Work instruction:
Wherever "text" occurs in the entries, copy the line that holds it.

====== Provided entries

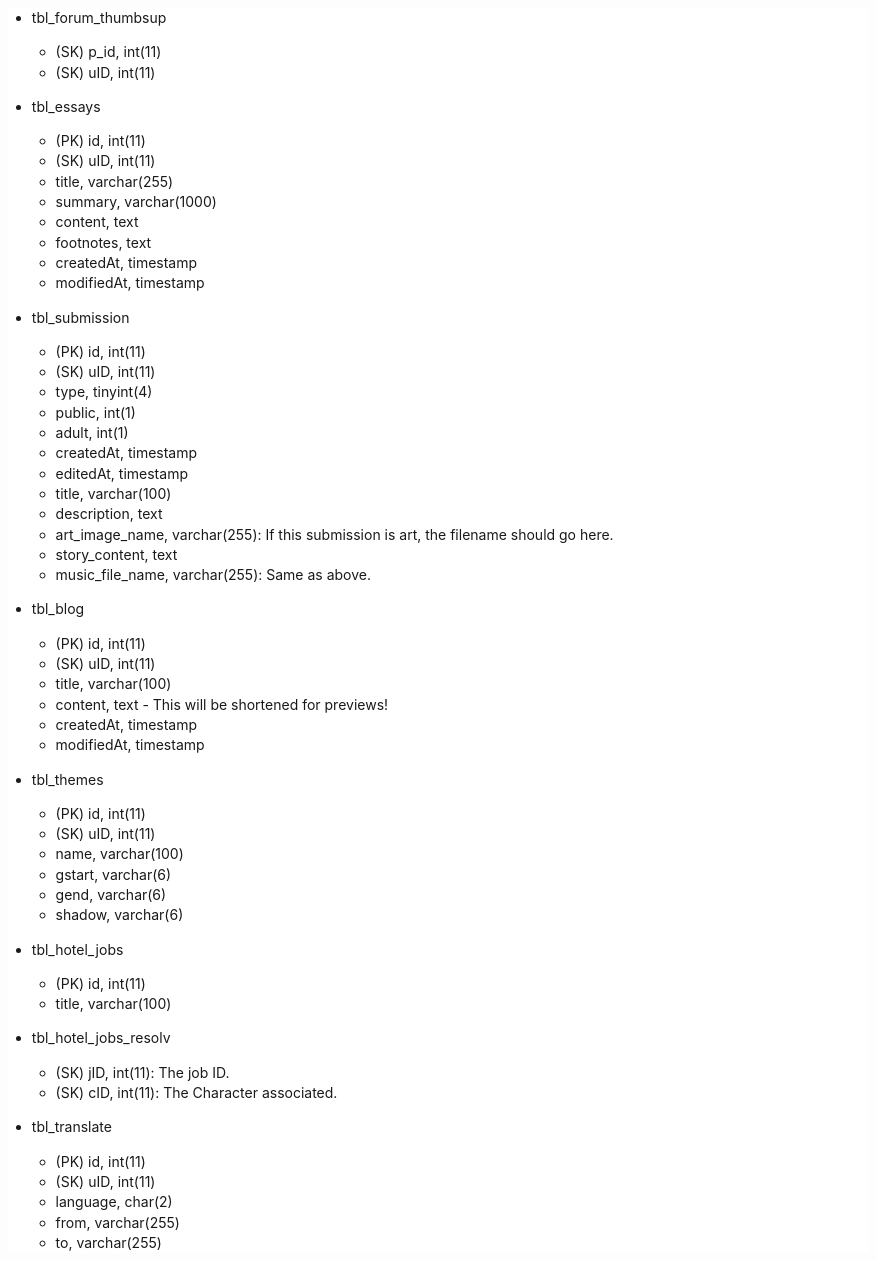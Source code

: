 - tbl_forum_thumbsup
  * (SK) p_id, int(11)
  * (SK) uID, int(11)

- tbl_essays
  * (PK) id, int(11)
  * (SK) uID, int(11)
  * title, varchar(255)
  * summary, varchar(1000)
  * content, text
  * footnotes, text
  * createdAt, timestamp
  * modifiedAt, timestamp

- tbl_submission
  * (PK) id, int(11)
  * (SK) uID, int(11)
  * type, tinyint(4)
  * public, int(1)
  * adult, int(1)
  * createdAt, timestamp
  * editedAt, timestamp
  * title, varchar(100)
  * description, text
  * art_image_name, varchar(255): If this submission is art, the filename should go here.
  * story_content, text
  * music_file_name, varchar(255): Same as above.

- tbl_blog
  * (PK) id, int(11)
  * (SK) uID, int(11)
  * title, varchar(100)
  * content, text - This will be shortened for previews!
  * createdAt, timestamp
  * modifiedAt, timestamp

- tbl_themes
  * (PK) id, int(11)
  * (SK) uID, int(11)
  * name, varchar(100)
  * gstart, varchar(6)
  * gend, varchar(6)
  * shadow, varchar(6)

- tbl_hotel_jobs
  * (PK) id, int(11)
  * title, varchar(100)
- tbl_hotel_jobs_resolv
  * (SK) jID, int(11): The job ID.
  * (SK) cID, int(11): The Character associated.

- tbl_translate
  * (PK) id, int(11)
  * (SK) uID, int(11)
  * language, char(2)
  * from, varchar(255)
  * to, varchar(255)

============

Solution for this problem:
  * content, text
  * footnotes, text
  * description, text
  * story_content, text
  * content, text - This will be shortened for previews!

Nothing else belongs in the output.